Monday, Jun. 22, 1953

The Noncommercial First

In Houston last week, FCCommissioner Frieda Hennock kicked off her shoes for comfort and threw away her prepared speech for greater freedom of expression. Speaking on a subject dear to her heart, she was helping to dedicate station KUHT, the first noncommercial education TV station in the U.S. Commissioner Hennock rejoiced that, after 3 1/2 years of work, "we're showing the scoffers, we're showing the world" that "education must have its own stations. You cannot mix free education with the profit motive."

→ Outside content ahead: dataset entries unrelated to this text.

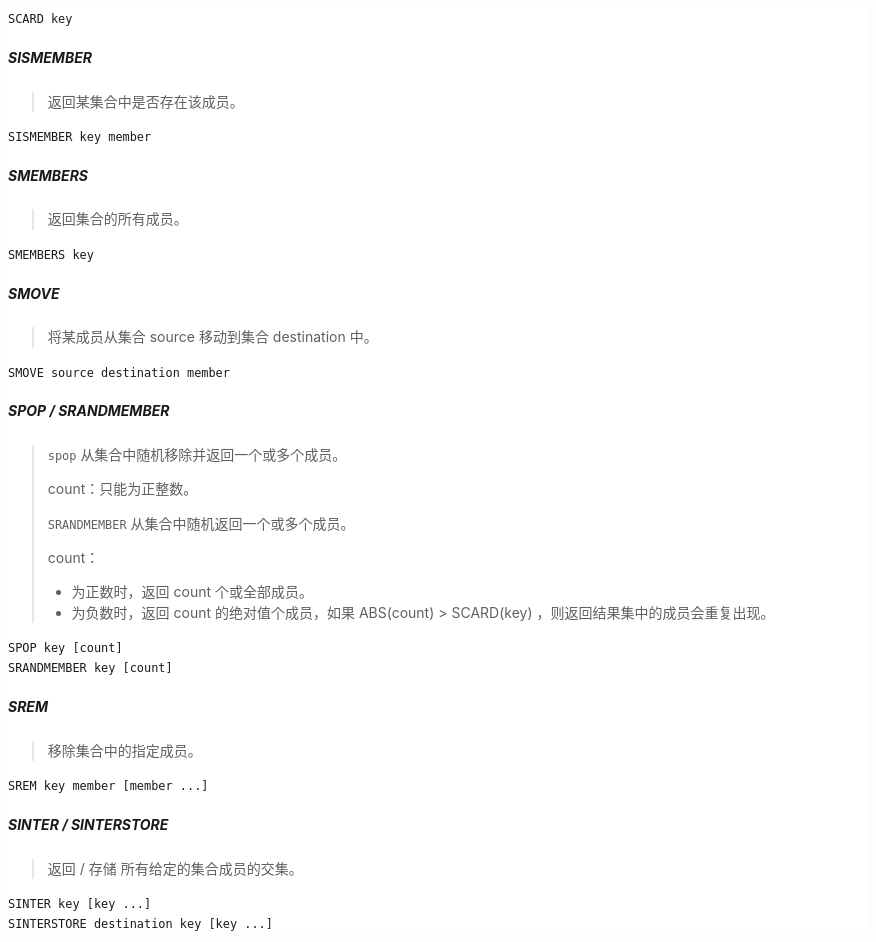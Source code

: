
 ```
SCARD key
```

##### SISMEMBER

> 返回某集合中是否存在该成员。

```
SISMEMBER key member
```

##### SMEMBERS

> 返回集合的所有成员。

```
SMEMBERS key
```

##### SMOVE

> 将某成员从集合 source 移动到集合 destination 中。

```
SMOVE source destination member
```

##### SPOP / SRANDMEMBER

> `spop` 从集合中随机移除并返回一个或多个成员。
>
> count：只能为正整数。
>
> `SRANDMEMBER` 从集合中随机返回一个或多个成员。
>
> count：
>
> - 为正数时，返回 count 个或全部成员。
> - 为负数时，返回 count 的绝对值个成员，如果 ABS(count) > SCARD(key) ，则返回结果集中的成员会重复出现。

```
SPOP key [count]
SRANDMEMBER key [count]
```

##### SREM

> 移除集合中的指定成员。

```
SREM key member [member ...]
```

##### SINTER / SINTERSTORE

> 返回 / 存储 所有给定的集合成员的交集。

```
SINTER key [key ...]
SINTERSTORE destination key [key ...]
```
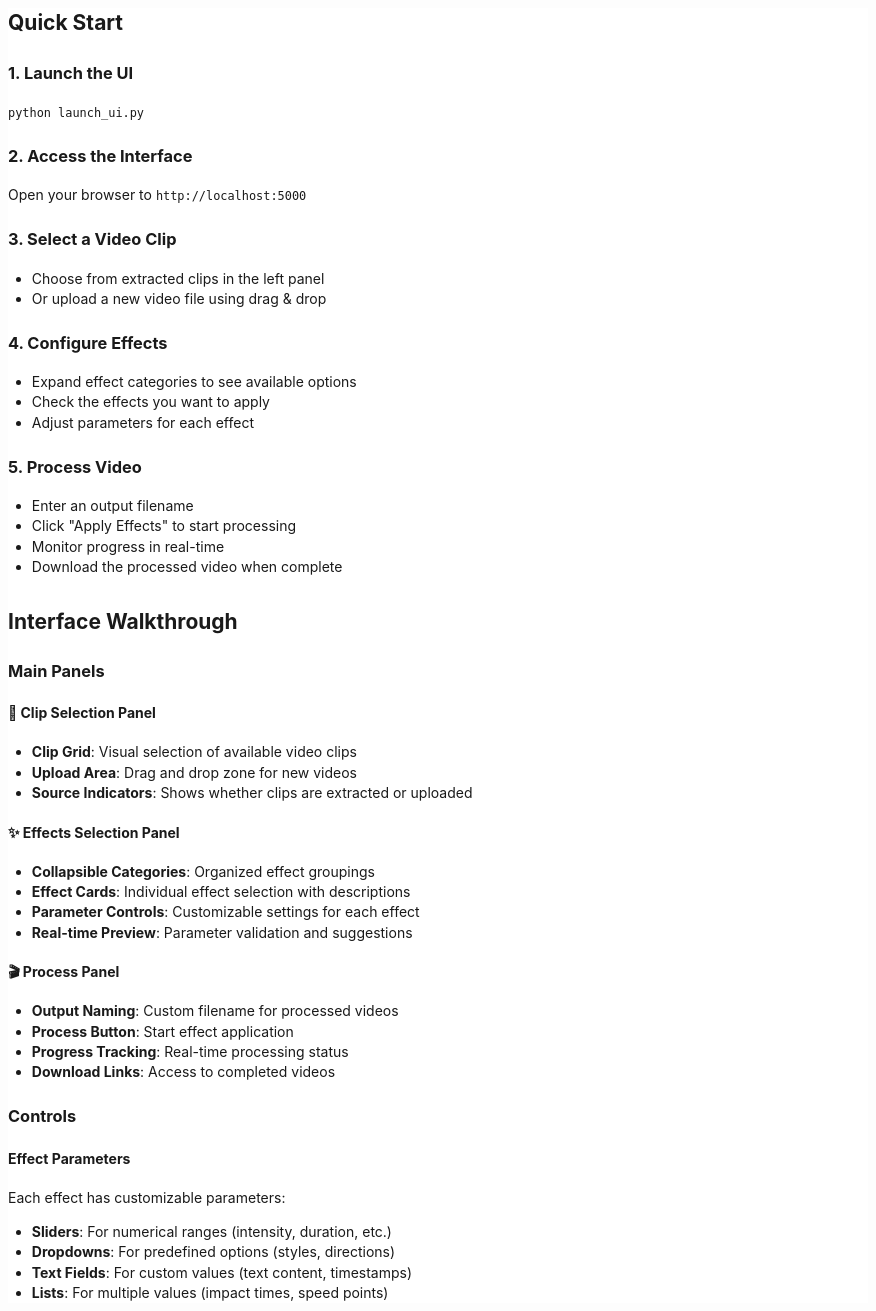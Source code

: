## Quick Start

### 1. Launch the UI
```bash
python launch_ui.py
```

### 2. Access the Interface
Open your browser to `http://localhost:5000`

### 3. Select a Video Clip
- Choose from extracted clips in the left panel
- Or upload a new video file using drag & drop

### 4. Configure Effects
- Expand effect categories to see available options
- Check the effects you want to apply
- Adjust parameters for each effect

### 5. Process Video
- Enter an output filename
- Click "Apply Effects" to start processing
- Monitor progress in real-time
- Download the processed video when complete

## Interface Walkthrough

### Main Panels

#### 📁 Clip Selection Panel
- **Clip Grid**: Visual selection of available video clips
- **Upload Area**: Drag and drop zone for new videos
- **Source Indicators**: Shows whether clips are extracted or uploaded

#### ✨ Effects Selection Panel
- **Collapsible Categories**: Organized effect groupings
- **Effect Cards**: Individual effect selection with descriptions
- **Parameter Controls**: Customizable settings for each effect
- **Real-time Preview**: Parameter validation and suggestions

#### 🎬 Process Panel
- **Output Naming**: Custom filename for processed videos
- **Process Button**: Start effect application
- **Progress Tracking**: Real-time processing status
- **Download Links**: Access to completed videos

### Controls

#### Effect Parameters
Each effect has customizable parameters:
- **Sliders**: For numerical ranges (intensity, duration, etc.)
- **Dropdowns**: For predefined options (styles, directions)
- **Text Fields**: For custom values (text content, timestamps)
- **Lists**: For multiple values (impact times, speed points)
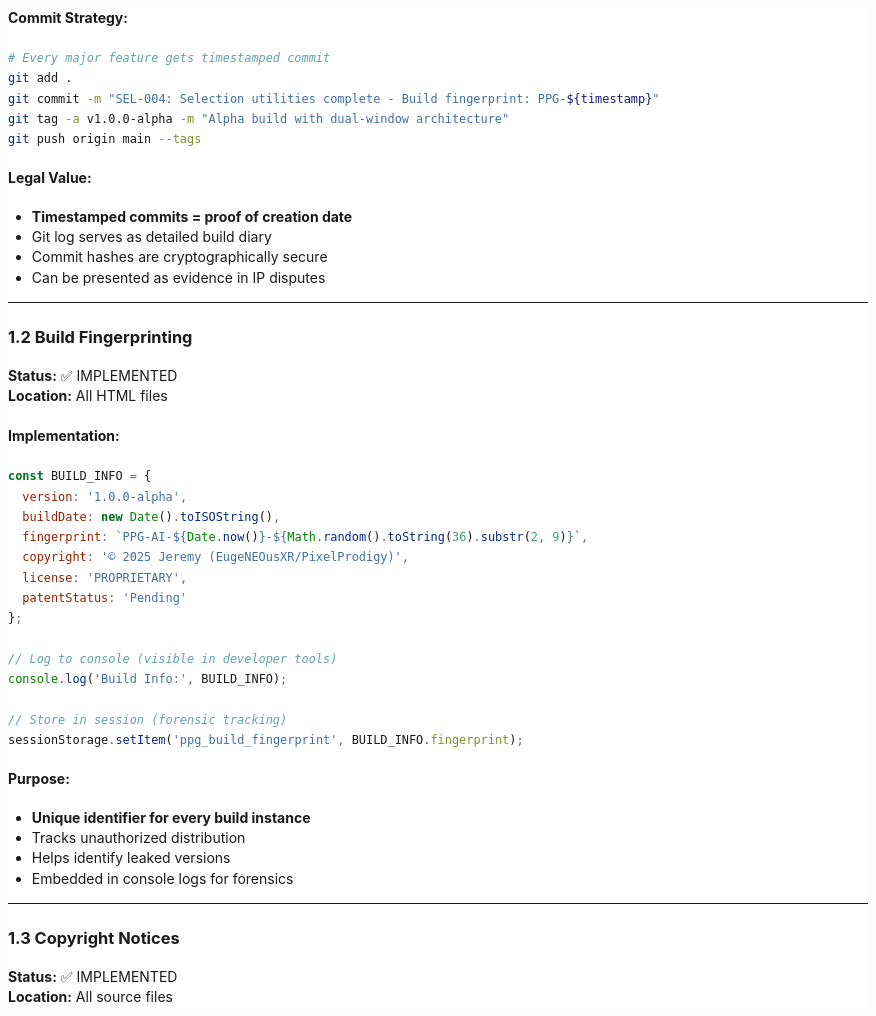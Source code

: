 #### Commit Strategy:
```bash
# Every major feature gets timestamped commit
git add .
git commit -m "SEL-004: Selection utilities complete - Build fingerprint: PPG-${timestamp}"
git tag -a v1.0.0-alpha -m "Alpha build with dual-window architecture"
git push origin main --tags
```

#### Legal Value:
- **Timestamped commits = proof of creation date**
- Git log serves as detailed build diary
- Commit hashes are cryptographically secure
- Can be presented as evidence in IP disputes

---

### 1.2 Build Fingerprinting

**Status:** ✅ IMPLEMENTED  
**Location:** All HTML files

#### Implementation:
```javascript
const BUILD_INFO = {
  version: '1.0.0-alpha',
  buildDate: new Date().toISOString(),
  fingerprint: `PPG-AI-${Date.now()}-${Math.random().toString(36).substr(2, 9)}`,
  copyright: '© 2025 Jeremy (EugeNEOusXR/PixelProdigy)',
  license: 'PROPRIETARY',
  patentStatus: 'Pending'
};

// Log to console (visible in developer tools)
console.log('Build Info:', BUILD_INFO);

// Store in session (forensic tracking)
sessionStorage.setItem('ppg_build_fingerprint', BUILD_INFO.fingerprint);
```

#### Purpose:
- **Unique identifier for every build instance**
- Tracks unauthorized distribution
- Helps identify leaked versions
- Embedded in console logs for forensics

---

### 1.3 Copyright Notices

**Status:** ✅ IMPLEMENTED  
**Location:** All source files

On the success of station KUHT will largely depend the future of 16 other education TV stations scheduled to go on the air in the next few years. Sponsored by the University of Houston and the Houston Independent School District, station KUHT was built at a cost of $250,000, is planned to operate on a maximum annual budget of $150,000. For reasons both of economy and experience, music students will perform the music, art students will work on the sets, photographic students will operate the cameras. Aiming ultimately at 40 hours of transmission a week, KUHT's programs will range from courses in psychology to "Electricity in the Home." Said Dr. Walter Kemmerer, who brought the educational TV dream to reality (and was recently fired as president of. the University of Houston--TIME, May 4): "We have about 2,000,000 enrolled in colleges of the country. [But] there is a prospective group of 50 million adults who could and would benefit by continued education if it were readily available to them."